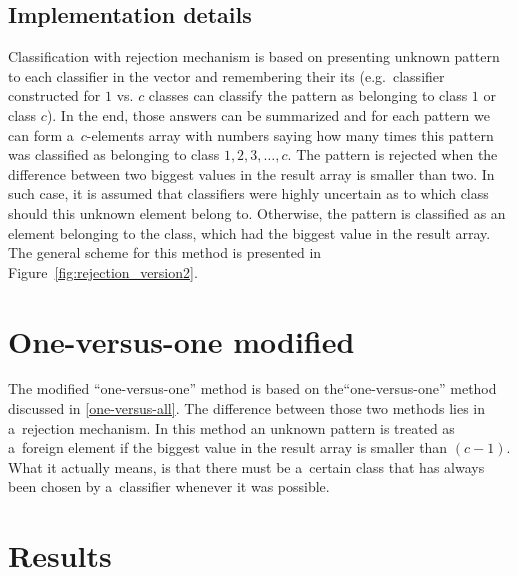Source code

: \subsection{Implementation details}

Classification with rejection mechanism is based on presenting unknown pattern to each classifier in the vector and remembering their its (e.g.~classifier constructed for $1$ vs. $c$ classes can classify the pattern as belonging to class $1$ or class $c$). In the end, those answers can be summarized and for each pattern we can form a~$c$-elements array with numbers saying how many times this pattern was classified as belonging to class $1, 2, 3, \ldots, c$. The pattern is rejected when the difference between two biggest values in the result array is smaller than two. In such case, it is assumed that classifiers were highly uncertain as to which class should this unknown element belong to. Otherwise, the pattern is classified as an element belonging to the class, which had the biggest value in the result array. The general scheme for this method is presented in Figure~\ref{fig:rejection_version2}. 

\section{One-versus-one modified}

The modified ``one-versus-one'' method is based on the``one-versus-one'' method discussed in \ref{one-versus-all}. The difference between those two methods lies in a~rejection mechanism. In this method an unknown pattern is treated as a~foreign element if the biggest value in the result array is smaller than $(c-1)$. What it actually means, is that there must be a~certain class that has always been chosen by a~classifier whenever it was possible.

\section{Results}

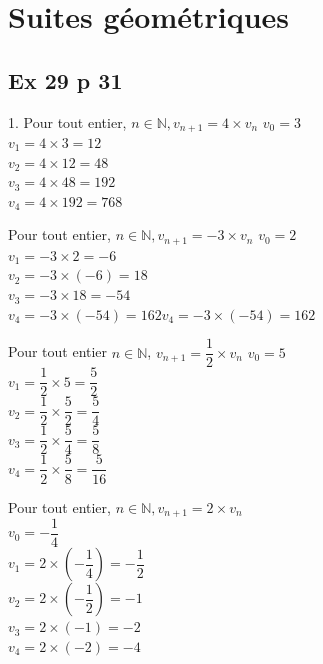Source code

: \documentclass[a4paper,french]{book}
\begin{document}
\section*{Suites géométriques}

\subsection*{Ex 29 p 31}
\begin{enumMet}
    \item 1. Pour tout entier, $n \in \mathbb{N}, v_{n+1}=4 \times v_{n}$ $v_{0}=3$\\
    $v_{1}=4 \times 3=12$\\
    $v_{2}=4 \times 12=48$\\
    $v_{3}=4 \times 48=192$\\
    $v_{4}=4 \times 192=768$
    \item Pour tout entier, $n \in \mathbb{N}, v_{n+1}=-3 \times v_{n}$ $v_{0}=2$\\
    $v_{1}=-3 \times 2=-6$\\
    $v_{2}=-3 \times(-6)=18$\\
    $v_{3}=-3 \times 18=-54$\\
    $v_{4}=-3 \times(-54)=162 v_{4}=-3 \times(-54)=162$
    \item Pour tout entier $n \in \mathbb{N}$, $v_{n+1}=\dfrac{1}{2} \times v_{n}$ $v_{0}=5$\\
    $v_{1}=\dfrac{1}{2} \times 5=\dfrac{5}{2}$\\
    $v_{2}=\dfrac{1}{2} \times \dfrac{5}{2}=\dfrac{5}{4}$\\
    $v_{3}=\dfrac{1}{2} \times \dfrac{5}{4}=\dfrac{5}{8}$\\
    $v_{4}=\dfrac{1}{2} \times \dfrac{5}{8}=\dfrac{5}{16}$
    \item Pour tout entier, $n \in \mathbb{N}, v_{n+1}=2 \times v_{n}$\\
    $v_{0}=-\dfrac{1}{4}$\\
    $v_{1}=2 \times\left(-\dfrac{1}{4}\right)=-\dfrac{1}{2}$\\
    $v_{2}=2 \times\left(-\dfrac{1}{2}\right)=-1$\\
    $v_{3}=2 \times(-1)=-2$\\
    $v_{4}=2 \times(-2)=-4$
\end{enumMet}
\end{document}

▶ [What the exercise asks]:
If a line in the records contains the string "between", copy it out.

▶ [The completed task]:
Classification with rejection mechanism is based on presenting unknown pattern to each classifier in the vector and remembering their its (e.g.~classifier constructed for $1$ vs. $c$ classes can classify the pattern as belonging to class $1$ or class $c$). In the end, those answers can be summarized and for each pattern we can form a~$c$-elements array with numbers saying how many times this pattern was classified as belonging to class $1, 2, 3, \ldots, c$. The pattern is rejected when the difference between two biggest values in the result array is smaller than two. In such case, it is assumed that classifiers were highly uncertain as to which class should this unknown element belong to. Otherwise, the pattern is classified as an element belonging to the class, which had the biggest value in the result array. The general scheme for this method is presented in Figure~\ref{fig:rejection_version2}. 
The modified ``one-versus-one'' method is based on the``one-versus-one'' method discussed in \ref{one-versus-all}. The difference between those two methods lies in a~rejection mechanism. In this method an unknown pattern is treated as a~foreign element if the biggest value in the result array is smaller than $(c-1)$. What it actually means, is that there must be a~certain class that has always been chosen by a~classifier whenever it was possible.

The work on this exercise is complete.